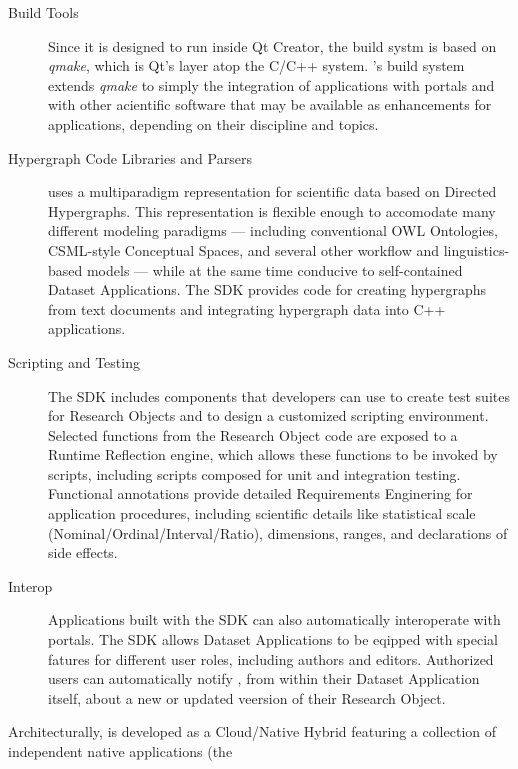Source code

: \documentclass[11pt,letterpaper]{article}
\begin{document}
\begin{description}
\item[Build Tools]  Since it is designed to run 
inside Qt Creator, the {\RAK} build systm 
is based on \textit{qmake}, which is Qt's 
layer atop the C/C++  system.  
{\MOSAIC}'s build system extends \textit{qmake} to 
simply the integration of {\RAK} applications 
with {\MOSAIC} portals and with other acientific 
software that may be available as enhancements 
for {\RAK} applications, depending on their 
discipline and topics.

\item[Hypergraph Code Libraries and Parsers]  
{\MOSAIC} uses a multiparadigm representation for 
scientific data based on Directed Hypergraphs.  
This representation is flexible enough to 
accomodate many different modeling 
paradigms --- including 
conventional OWL Ontologies, 
CSML-style Conceptual Spaces, and 
several other workflow and linguistics-based models 
--- while at the same time conducive to self-contained 
Dataset Applications.  The {\MOSAIC} SDK provides 
code for creating hypergraphs from text documents and 
integrating hypergraph data into C++ applications.

\item[Scripting and Testing]  The {\MOSAIC} SDK includes 
components that developers can use to create 
test suites for Research Objects and to design a 
customized scripting environment.  Selected 
functions from the Research Object code are exposed 
to a Runtime Reflection engine, which allows these 
functions to be invoked by scripts, including 
scripts composed for unit and integration testing.  
Functional annotations provide detailed Requirements 
Enginering for application procedures, including scientific 
details like statistical scale (Nominal/Ordinal/Interval/Ratio),
dimensions, ranges, and declarations of side effects.

\item[{\MOSAIC} Interop]  Applications built 
with the {\MOSAIC} SDK can also automatically 
interoperate with {\MOSAIC} portals.  The SDK 
allows Dataset Applications to be eqipped 
with special fatures for different user roles, 
including authors and editors.  Authorized 
users can automatically notify {\MOSAIC}, 
from within their Dataset Application itself, about 
a new or updated veersion of their Research Object.
\end{description}
\p{}
Architecturally, {\MOSAIC} is developed as a 
Cloud/Native Hybrid featuring a collection of 
independent native applications (the {\RAK} 
\end{document}

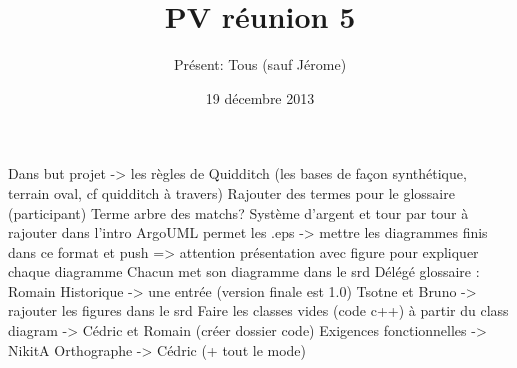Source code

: \documentclass[a4paper,10pt]{article}
\author{Présent: Tous (sauf Jérome)}
\title{PV réunion 5}
\date{19 décembre 2013}
\begin{document}
\maketitle
Dans but projet -> les règles de Quidditch (les bases de façon synthétique, terrain oval, cf quidditch à travers)
Rajouter des termes pour le glossaire (participant)
Terme arbre des matchs?
Système d'argent et tour par tour à rajouter dans l'intro
ArgoUML permet les .eps -> mettre les diagrammes finis dans ce format et push
=> attention présentation avec figure pour expliquer chaque diagramme
Chacun met son diagramme dans le srd
Délégé glossaire : Romain
Historique -> une entrée (version finale est 1.0)
Tsotne et Bruno -> rajouter les figures dans le srd
Faire les classes vides (code c++) à partir du class diagram -> Cédric et Romain
(créer dossier code)
Exigences fonctionnelles -> NikitA
Orthographe -> Cédric (+ tout le mode)
\end{document}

_TRY IT_: Everything from the line containing "Dans but projet" to the last line of the entries above should be quoted exactly, and only that.

_WORKED SOLUTION_:
Dans but projet -> les règles de Quidditch (les bases de façon synthétique, terrain oval, cf quidditch à travers)
Rajouter des termes pour le glossaire (participant)
Terme arbre des matchs?
Système d'argent et tour par tour à rajouter dans l'intro
ArgoUML permet les .eps -> mettre les diagrammes finis dans ce format et push
=> attention présentation avec figure pour expliquer chaque diagramme
Chacun met son diagramme dans le srd
Délégé glossaire : Romain
Historique -> une entrée (version finale est 1.0)
Tsotne et Bruno -> rajouter les figures dans le srd
Faire les classes vides (code c++) à partir du class diagram -> Cédric et Romain
(créer dossier code)
Exigences fonctionnelles -> NikitA
Orthographe -> Cédric (+ tout le mode)
\end{document}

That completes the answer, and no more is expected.